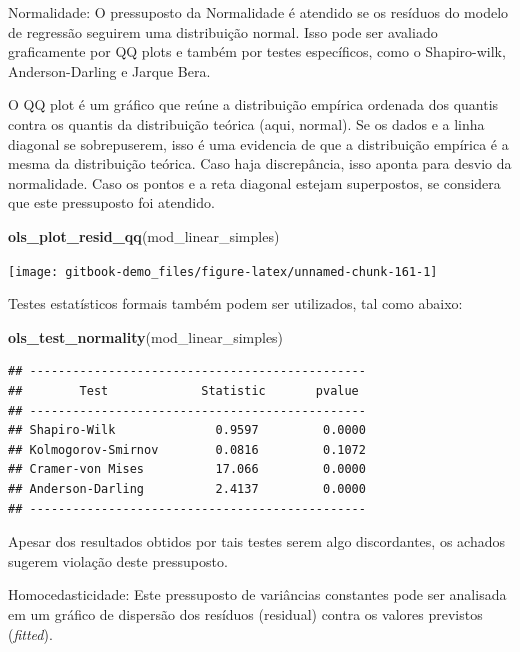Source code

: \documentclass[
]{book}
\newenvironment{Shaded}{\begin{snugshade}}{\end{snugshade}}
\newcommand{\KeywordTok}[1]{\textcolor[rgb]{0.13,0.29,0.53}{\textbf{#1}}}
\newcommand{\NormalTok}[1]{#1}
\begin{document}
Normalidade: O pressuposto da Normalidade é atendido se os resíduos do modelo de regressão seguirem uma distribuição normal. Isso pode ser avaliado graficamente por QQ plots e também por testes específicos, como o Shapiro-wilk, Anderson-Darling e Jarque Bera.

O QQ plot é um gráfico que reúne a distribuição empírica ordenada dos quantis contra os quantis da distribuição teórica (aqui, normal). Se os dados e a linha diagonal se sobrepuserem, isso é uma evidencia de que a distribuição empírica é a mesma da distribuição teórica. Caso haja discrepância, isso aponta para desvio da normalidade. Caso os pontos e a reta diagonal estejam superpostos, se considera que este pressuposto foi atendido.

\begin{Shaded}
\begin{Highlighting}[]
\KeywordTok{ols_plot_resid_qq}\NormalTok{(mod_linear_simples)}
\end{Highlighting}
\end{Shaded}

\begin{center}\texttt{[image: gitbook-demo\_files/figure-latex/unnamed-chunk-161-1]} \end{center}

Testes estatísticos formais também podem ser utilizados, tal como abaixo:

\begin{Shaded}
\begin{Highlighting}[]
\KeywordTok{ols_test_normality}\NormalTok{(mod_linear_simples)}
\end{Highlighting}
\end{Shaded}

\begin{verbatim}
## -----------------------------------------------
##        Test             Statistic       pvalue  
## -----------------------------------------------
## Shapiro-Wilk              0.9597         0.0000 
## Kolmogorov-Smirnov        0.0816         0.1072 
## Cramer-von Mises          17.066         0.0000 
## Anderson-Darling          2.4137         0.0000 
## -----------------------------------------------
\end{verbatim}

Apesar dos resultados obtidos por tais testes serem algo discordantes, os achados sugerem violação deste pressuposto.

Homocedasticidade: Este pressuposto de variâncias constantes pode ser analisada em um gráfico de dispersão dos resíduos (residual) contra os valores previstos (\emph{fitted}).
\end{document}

##########

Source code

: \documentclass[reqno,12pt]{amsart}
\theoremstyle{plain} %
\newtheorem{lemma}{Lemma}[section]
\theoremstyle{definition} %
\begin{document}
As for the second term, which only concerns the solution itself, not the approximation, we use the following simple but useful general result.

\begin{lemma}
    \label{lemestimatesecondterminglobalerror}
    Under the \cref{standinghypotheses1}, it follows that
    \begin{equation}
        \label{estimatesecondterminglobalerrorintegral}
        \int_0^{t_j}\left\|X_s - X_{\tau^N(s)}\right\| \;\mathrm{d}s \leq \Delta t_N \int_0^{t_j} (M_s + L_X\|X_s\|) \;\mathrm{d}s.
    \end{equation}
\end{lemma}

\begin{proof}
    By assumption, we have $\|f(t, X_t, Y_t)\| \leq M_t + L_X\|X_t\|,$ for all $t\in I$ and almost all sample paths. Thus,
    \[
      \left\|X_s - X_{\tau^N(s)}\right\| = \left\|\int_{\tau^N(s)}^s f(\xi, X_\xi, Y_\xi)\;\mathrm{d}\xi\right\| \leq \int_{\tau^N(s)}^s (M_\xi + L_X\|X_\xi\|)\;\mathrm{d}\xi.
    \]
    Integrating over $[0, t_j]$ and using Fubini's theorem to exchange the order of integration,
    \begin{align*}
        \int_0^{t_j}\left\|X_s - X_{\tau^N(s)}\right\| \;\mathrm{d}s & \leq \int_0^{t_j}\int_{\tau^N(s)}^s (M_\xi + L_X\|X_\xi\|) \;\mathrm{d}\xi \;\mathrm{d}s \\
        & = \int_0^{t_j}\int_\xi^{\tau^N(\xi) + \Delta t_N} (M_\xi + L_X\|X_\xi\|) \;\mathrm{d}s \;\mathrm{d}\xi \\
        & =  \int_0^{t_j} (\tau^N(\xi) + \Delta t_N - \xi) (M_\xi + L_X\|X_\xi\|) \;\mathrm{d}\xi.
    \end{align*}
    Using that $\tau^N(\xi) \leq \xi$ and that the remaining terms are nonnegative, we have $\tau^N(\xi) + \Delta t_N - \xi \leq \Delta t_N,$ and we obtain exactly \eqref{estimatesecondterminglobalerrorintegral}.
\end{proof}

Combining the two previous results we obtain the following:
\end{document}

##########

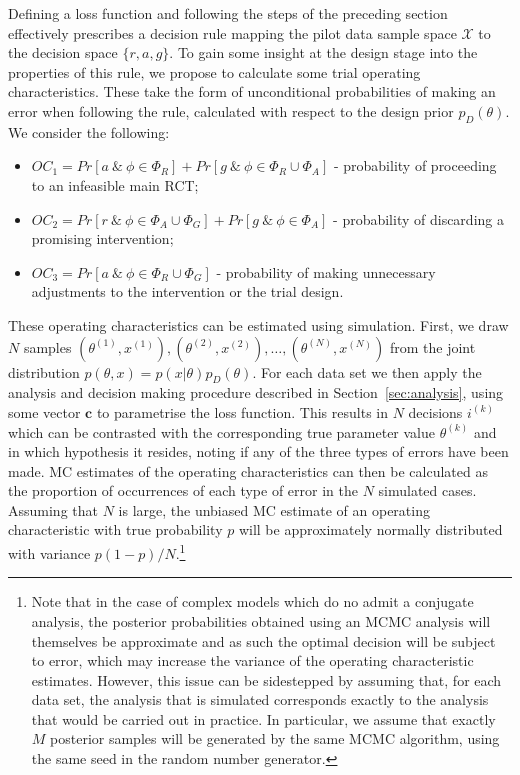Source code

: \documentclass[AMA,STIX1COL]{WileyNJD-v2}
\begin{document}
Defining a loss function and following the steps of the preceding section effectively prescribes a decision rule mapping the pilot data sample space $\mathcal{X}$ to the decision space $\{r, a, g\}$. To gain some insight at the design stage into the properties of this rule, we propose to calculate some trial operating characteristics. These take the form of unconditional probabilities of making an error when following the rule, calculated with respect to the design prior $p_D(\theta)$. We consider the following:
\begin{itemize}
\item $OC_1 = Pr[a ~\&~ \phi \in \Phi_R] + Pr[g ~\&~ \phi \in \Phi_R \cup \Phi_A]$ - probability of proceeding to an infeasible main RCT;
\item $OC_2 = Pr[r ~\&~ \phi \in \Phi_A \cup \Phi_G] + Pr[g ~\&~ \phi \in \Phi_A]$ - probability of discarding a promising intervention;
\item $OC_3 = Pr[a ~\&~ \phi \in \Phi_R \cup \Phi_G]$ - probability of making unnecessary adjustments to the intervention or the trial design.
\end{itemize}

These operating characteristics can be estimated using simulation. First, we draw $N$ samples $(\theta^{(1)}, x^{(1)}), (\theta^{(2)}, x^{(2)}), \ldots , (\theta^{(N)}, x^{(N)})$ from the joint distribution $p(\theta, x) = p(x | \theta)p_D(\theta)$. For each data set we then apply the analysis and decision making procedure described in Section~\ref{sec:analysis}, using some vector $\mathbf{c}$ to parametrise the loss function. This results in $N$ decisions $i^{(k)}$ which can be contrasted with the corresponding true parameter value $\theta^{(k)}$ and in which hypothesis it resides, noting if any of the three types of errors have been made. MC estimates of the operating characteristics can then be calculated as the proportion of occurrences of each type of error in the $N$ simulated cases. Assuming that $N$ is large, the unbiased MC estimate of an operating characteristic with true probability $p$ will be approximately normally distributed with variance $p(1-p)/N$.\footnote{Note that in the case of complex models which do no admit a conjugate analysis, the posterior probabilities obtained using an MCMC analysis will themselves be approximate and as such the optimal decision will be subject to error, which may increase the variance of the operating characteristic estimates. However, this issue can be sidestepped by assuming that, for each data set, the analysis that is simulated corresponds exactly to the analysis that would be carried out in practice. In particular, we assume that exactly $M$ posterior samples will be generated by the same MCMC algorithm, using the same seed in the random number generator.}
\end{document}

##########

**Your objective:**
Lines with "NormalTok": copy every one of them from the listing above.

**Problem solution:**
\newcommand{\NormalTok}[1]{#1}
\KeywordTok{ols_plot_resid_qq}\NormalTok{(mod_linear_simples)}
\KeywordTok{ols_test_normality}\NormalTok{(mod_linear_simples)}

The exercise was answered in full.